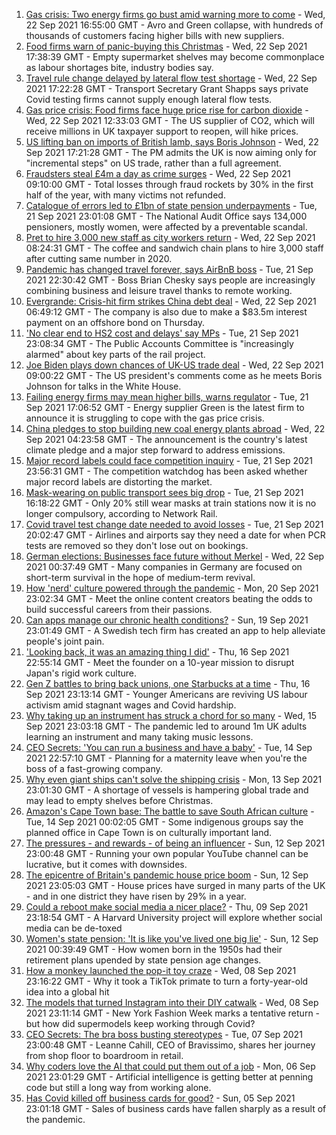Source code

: 1. [Gas crisis: Two energy firms go bust amid warning more to come](https://www.bbc.co.uk/news/business-58652083?at_medium=RSS&at_campaign=KARANGA) - Wed, 22 Sep 2021 16:55:00 GMT - Avro and Green collapse, with hundreds of thousands of customers facing higher bills with new suppliers.
2. [Food firms warn of panic-buying this Christmas](https://www.bbc.co.uk/news/business-58654725?at_medium=RSS&at_campaign=KARANGA) - Wed, 22 Sep 2021 17:38:39 GMT - Empty supermarket shelves may become commonplace as labour shortages bite, industry bodies say.
3. [Travel rule change delayed by lateral flow test shortage](https://www.bbc.co.uk/news/business-58656292?at_medium=RSS&at_campaign=KARANGA) - Wed, 22 Sep 2021 17:22:28 GMT - Transport Secretary Grant Shapps says private Covid testing firms cannot supply enough lateral flow tests.
4. [Gas price crisis: Food firms face huge price rise for carbon dioxide](https://www.bbc.co.uk/news/business-58641394?at_medium=RSS&at_campaign=KARANGA) - Wed, 22 Sep 2021 12:33:03 GMT - The US supplier of CO2, which will receive millions in UK taxpayer support to reopen, will hike prices.
5. [US lifting ban on imports of British lamb, says Boris Johnson](https://www.bbc.co.uk/news/uk-politics-58654045?at_medium=RSS&at_campaign=KARANGA) - Wed, 22 Sep 2021 17:21:28 GMT - The PM admits the UK is now aiming only for "incremental steps" on US trade, rather than a full agreement.
6. [Fraudsters steal £4m a day as crime surges](https://www.bbc.co.uk/news/business-58649698?at_medium=RSS&at_campaign=KARANGA) - Wed, 22 Sep 2021 09:10:00 GMT - Total losses through fraud rockets by 30% in the first half of the year, with many victims not refunded.
7. [Catalogue of errors led to £1bn of state pension underpayments](https://www.bbc.co.uk/news/business-58640197?at_medium=RSS&at_campaign=KARANGA) - Tue, 21 Sep 2021 23:01:08 GMT - The National Audit Office says 134,000 pensioners, mostly women, were affected by a preventable scandal.
8. [Pret to hire 3,000 new staff as city workers return](https://www.bbc.co.uk/news/business-58643647?at_medium=RSS&at_campaign=KARANGA) - Wed, 22 Sep 2021 08:24:31 GMT - The coffee and sandwich chain plans to hire 3,000 staff after cutting same number in 2020.
9. [Pandemic has changed travel forever, says AirBnB boss](https://www.bbc.co.uk/news/business-58643720?at_medium=RSS&at_campaign=KARANGA) - Tue, 21 Sep 2021 22:30:42 GMT - Boss Brian Chesky says people are increasingly combining business and leisure travel thanks to remote working.
10. [Evergrande: Crisis-hit firm strikes China debt deal](https://www.bbc.co.uk/news/business-58647212?at_medium=RSS&at_campaign=KARANGA) - Wed, 22 Sep 2021 06:49:12 GMT - The company is also due to make a $83.5m interest payment on an offshore bond on Thursday.
11. ['No clear end to HS2 cost and delays' say MPs](https://www.bbc.co.uk/news/business-58638229?at_medium=RSS&at_campaign=KARANGA) - Tue, 21 Sep 2021 23:08:34 GMT - The Public Accounts Committee is "increasingly alarmed" about key parts of the rail project.
12. [Joe Biden plays down chances of UK-US trade deal](https://www.bbc.co.uk/news/uk-politics-58646017?at_medium=RSS&at_campaign=KARANGA) - Wed, 22 Sep 2021 09:00:22 GMT - The US president's comments come as he meets Boris Johnson for talks in the White House.
13. [Failing energy firms may mean higher bills, warns regulator](https://www.bbc.co.uk/news/business-58634106?at_medium=RSS&at_campaign=KARANGA) - Tue, 21 Sep 2021 17:06:52 GMT - Energy supplier Green is the latest firm to announce it is struggling to cope with the gas price crisis.
14. [China pledges to stop building new coal energy plants abroad](https://www.bbc.co.uk/news/world-asia-china-58647481?at_medium=RSS&at_campaign=KARANGA) - Wed, 22 Sep 2021 04:23:58 GMT - The announcement is the country's latest climate pledge and a major step forward to address emissions.
15. [Major record labels could face competition inquiry](https://www.bbc.co.uk/news/entertainment-arts-58643793?at_medium=RSS&at_campaign=KARANGA) - Tue, 21 Sep 2021 23:56:31 GMT - The competition watchdog has been asked whether major record labels are distorting the market.
16. [Mask-wearing on public transport sees big drop](https://www.bbc.co.uk/news/business-58641989?at_medium=RSS&at_campaign=KARANGA) - Tue, 21 Sep 2021 16:18:22 GMT - Only 20% still wear masks at train stations now it is no longer compulsory, according to Network Rail.
17. [Covid travel test change date needed to avoid losses](https://www.bbc.co.uk/news/business-58645707?at_medium=RSS&at_campaign=KARANGA) - Tue, 21 Sep 2021 20:02:47 GMT - Airlines and airports say they need a date for when PCR tests are removed so they don't lose out on bookings.
18. [German elections: Businesses face future without Merkel](https://www.bbc.co.uk/news/58632324?at_medium=RSS&at_campaign=KARANGA) - Wed, 22 Sep 2021 00:37:49 GMT - Many companies in Germany are focused on short-term survival in the hope of medium-term revival.
19. [How 'nerd' culture powered through the pandemic](https://www.bbc.co.uk/news/business-58535299?at_medium=RSS&at_campaign=KARANGA) - Mon, 20 Sep 2021 23:02:34 GMT - Meet the online content creators beating the odds to build successful careers from their passions.
20. [Can apps manage our chronic health conditions?](https://www.bbc.co.uk/news/business-58556777?at_medium=RSS&at_campaign=KARANGA) - Sun, 19 Sep 2021 23:01:49 GMT - A Swedish tech firm has created an app to help alleviate people's joint pain.
21. ['Looking back, it was an amazing thing I did'](https://www.bbc.co.uk/news/business-58575530?at_medium=RSS&at_campaign=KARANGA) - Thu, 16 Sep 2021 22:55:14 GMT - Meet the founder on a 10-year mission to disrupt Japan's rigid work culture.
22. [Gen Z battles to bring back unions, one Starbucks at a time](https://www.bbc.co.uk/news/business-58540250?at_medium=RSS&at_campaign=KARANGA) - Thu, 16 Sep 2021 23:13:14 GMT - Younger Americans are reviving US labour activism amid stagnant wages and Covid hardship.
23. [Why taking up an instrument has struck a chord for so many](https://www.bbc.co.uk/news/business-58556770?at_medium=RSS&at_campaign=KARANGA) - Wed, 15 Sep 2021 23:03:18 GMT - The pandemic led to around 1m UK adults learning an instrument and many taking music lessons.
24. [CEO Secrets: 'You can run a business and have a baby'](https://www.bbc.co.uk/news/business-58548789?at_medium=RSS&at_campaign=KARANGA) - Tue, 14 Sep 2021 22:57:10 GMT - Planning for a maternity leave when you're the boss of a fast-growing company.
25. [Why even giant ships can't solve the shipping crisis](https://www.bbc.co.uk/news/business-58479148?at_medium=RSS&at_campaign=KARANGA) - Mon, 13 Sep 2021 23:01:30 GMT - A shortage of vessels is hampering global trade and may lead to empty shelves before Christmas.
26. [Amazon's Cape Town base: The battle to save South African culture](https://www.bbc.co.uk/news/world-africa-58528348?at_medium=RSS&at_campaign=KARANGA) - Tue, 14 Sep 2021 00:02:05 GMT - Some indigenous groups say the planned office in Cape Town is on culturally important land.
27. [The pressures - and rewards - of being an influencer](https://www.bbc.co.uk/news/business-58487905?at_medium=RSS&at_campaign=KARANGA) - Sun, 12 Sep 2021 23:00:48 GMT - Running your own popular YouTube channel can be lucrative, but it comes with downsides.
28. [The epicentre of Britain's pandemic house price boom](https://www.bbc.co.uk/news/business-58502618?at_medium=RSS&at_campaign=KARANGA) - Sun, 12 Sep 2021 23:05:03 GMT - House prices have surged in many parts of the UK - and in one district they have risen by 29% in a year.
29. [Could a reboot make social media a nicer place?](https://www.bbc.co.uk/news/business-58501172?at_medium=RSS&at_campaign=KARANGA) - Thu, 09 Sep 2021 23:18:54 GMT - A Harvard University project will explore whether social media can be de-toxed
30. [Women's state pension: 'It is like you've lived one big lie'](https://www.bbc.co.uk/news/uk-england-essex-58502789?at_medium=RSS&at_campaign=KARANGA) - Sun, 12 Sep 2021 00:39:49 GMT - How women born in the 1950s had their retirement plans upended by state pension age changes.
31. [How a monkey launched the pop-it toy craze](https://www.bbc.co.uk/news/business-58408570?at_medium=RSS&at_campaign=KARANGA) - Wed, 08 Sep 2021 23:16:22 GMT - Why it took a TikTok primate to turn a forty-year-old idea into a global hit
32. [The models that turned Instagram into their DIY catwalk](https://www.bbc.co.uk/news/business-58474185?at_medium=RSS&at_campaign=KARANGA) - Wed, 08 Sep 2021 23:11:14 GMT - New York Fashion Week marks a tentative return - but how did supermodels keep working through Covid?
33. [CEO Secrets: The bra boss busting stereotypes](https://www.bbc.co.uk/news/business-58423705?at_medium=RSS&at_campaign=KARANGA) - Tue, 07 Sep 2021 23:00:48 GMT - Leanne Cahill, CEO of Bravissimo, shares her journey from shop floor to boardroom in retail.
34. [Why coders love the AI that could put them out of a job](https://www.bbc.co.uk/news/business-57914432?at_medium=RSS&at_campaign=KARANGA) - Mon, 06 Sep 2021 23:01:29 GMT - Artificial intelligence is getting better at penning code but still a long way from working alone.
35. [Has Covid killed off business cards for good?](https://www.bbc.co.uk/news/business-58419842?at_medium=RSS&at_campaign=KARANGA) - Sun, 05 Sep 2021 23:01:18 GMT - Sales of business cards have fallen sharply as a result of the pandemic.

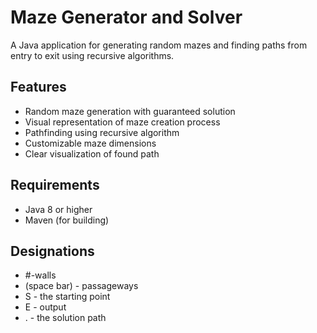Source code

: # Maze Generator and Solver


A Java application for generating random mazes and finding paths from entry to exit using recursive algorithms.

## Features

- Random maze generation with guaranteed solution
- Visual representation of maze creation process
- Pathfinding using recursive algorithm
- Customizable maze dimensions
- Clear visualization of found path

## Requirements

- Java 8 or higher
- Maven (for building)

## Designations
*   #-walls
*   (space bar) - passageways
* S - the starting point
* E - output
* . - the solution path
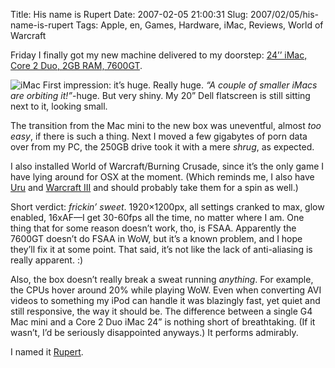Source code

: Title: His name is Rupert
Date: 2007-02-05 21:00:31
Slug: 2007/02/05/his-name-is-rupert
Tags: Apple, en, Games, Hardware, iMac, Reviews, World of Warcraft


Friday I finally got my new machine delivered to my doorstep: [24’’ iMac, Core
2 Duo, 2GB RAM, 7600GT][1].

![iMac][2] First impression: it’s huge. Really huge. _“A couple of smaller
iMacs are orbiting it!”_-huge. But very shiny. My 20” Dell flatscreen is still
sitting next to it, looking small.

The transition from the Mac mini to the new box was uneventful, almost _too
easy_, if there is such a thing. Next I moved a few gigabytes of porn data
over from my PC, the 250GB drive took it with a mere _shrug_, as expected.

I also installed World of Warcraft/Burning Crusade, since it’s the only game I
have lying around for OSX at the moment. (Which reminds me, I also have
[Uru][3] and [Warcraft III][4] and should probably take them for a spin as
well.)

Short verdict: _frickin’ sweet_. 1920×1200px, all settings cranked to max,
glow enabled, 16xAF—I get 30-60fps all the time, no matter where I am. One
thing that for some reason doesn’t work, tho, is FSAA. Apparently the 7600GT
doesn’t do FSAA in WoW, but it’s a known problem, and I hope they’ll fix it at
some point. That said, it’s not like the lack of anti-aliasing is really
apparent. :)

Also, the box doesn’t really break a sweat running _anything_. For example,
the CPUs hover around 20% while playing WoW. Even when converting AVI videos
to something my iPod can handle it was blazingly fast, yet quiet and still
responsive, the way it should be. The difference between a single G4 Mac mini
and a Core 2 Duo iMac 24” is nothing short of breathtaking. (If it wasn’t, I’d
be seriously disappointed anyways.) It performs admirably.

I named it [Rupert][5].

   [1]: http://www.apple.com/imac/
   [2]: http://dl.dropbox.com/u/7298/blog/wp-content/2007/02/imac2.jpg
   [3]: http://www.gamespot.com/pc/adventure/uruonlineagesbeyondmyst/
   [4]: http://www.gamespot.com/pc/strategy/warcraft3reignofchaos/
   [5]: http://familyguy.wikia.com/wiki/Rupert

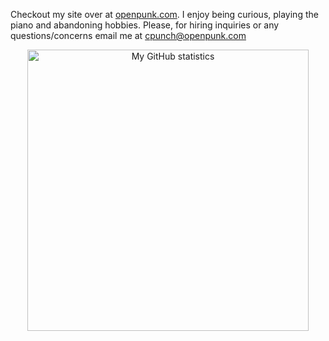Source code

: Checkout my site over at [openpunk.com](https://openpunk.com). I enjoy being curious, playing the piano and abandoning hobbies. Please, for hiring inquiries or any questions/concerns email me at [cpunch@openpunk.com](mailto:cpunch@openpunk.com)

<p align="center">
<img src="https://github-readme-stats.vercel.app/api?username=CPunch&theme=gruvbox&show_icons=true&include_all_commits=true" alt="My GitHub statistics" width="450"/>
</p>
***
=== WORK ITEM ===
How would the lines above read from the one with "- Random maze" to the one with "Also, the box", inclusive, with no pictures? Write them out exactly.

=== SOLUTION TO THE PROBLEM ===
- Random maze generation with guaranteed solution
- Visual representation of maze creation process
- Pathfinding using recursive algorithm
- Customizable maze dimensions
- Clear visualization of found path

## Requirements

- Java 8 or higher
- Maven (for building)

## Designations
*   #-walls
*   (space bar) - passageways
* S - the starting point
* E - output
* . - the solution path
Source code

: Title: His name is Rupert
Date: 2007-02-05 21:00:31
Slug: 2007/02/05/his-name-is-rupert
Tags: Apple, en, Games, Hardware, iMac, Reviews, World of Warcraft


Friday I finally got my new machine delivered to my doorstep: [24’’ iMac, Core
2 Duo, 2GB RAM, 7600GT][1].

![iMac][2] First impression: it’s huge. Really huge. _“A couple of smaller
iMacs are orbiting it!”_-huge. But very shiny. My 20” Dell flatscreen is still
sitting next to it, looking small.

The transition from the Mac mini to the new box was uneventful, almost _too
easy_, if there is such a thing. Next I moved a few gigabytes of porn data
over from my PC, the 250GB drive took it with a mere _shrug_, as expected.

I also installed World of Warcraft/Burning Crusade, since it’s the only game I
have lying around for OSX at the moment. (Which reminds me, I also have
[Uru][3] and [Warcraft III][4] and should probably take them for a spin as
well.)

Short verdict: _frickin’ sweet_. 1920×1200px, all settings cranked to max,
glow enabled, 16xAF—I get 30-60fps all the time, no matter where I am. One
thing that for some reason doesn’t work, tho, is FSAA. Apparently the 7600GT
doesn’t do FSAA in WoW, but it’s a known problem, and I hope they’ll fix it at
some point. That said, it’s not like the lack of anti-aliasing is really
apparent. :)

Also, the box doesn’t really break a sweat running _anything_. For example,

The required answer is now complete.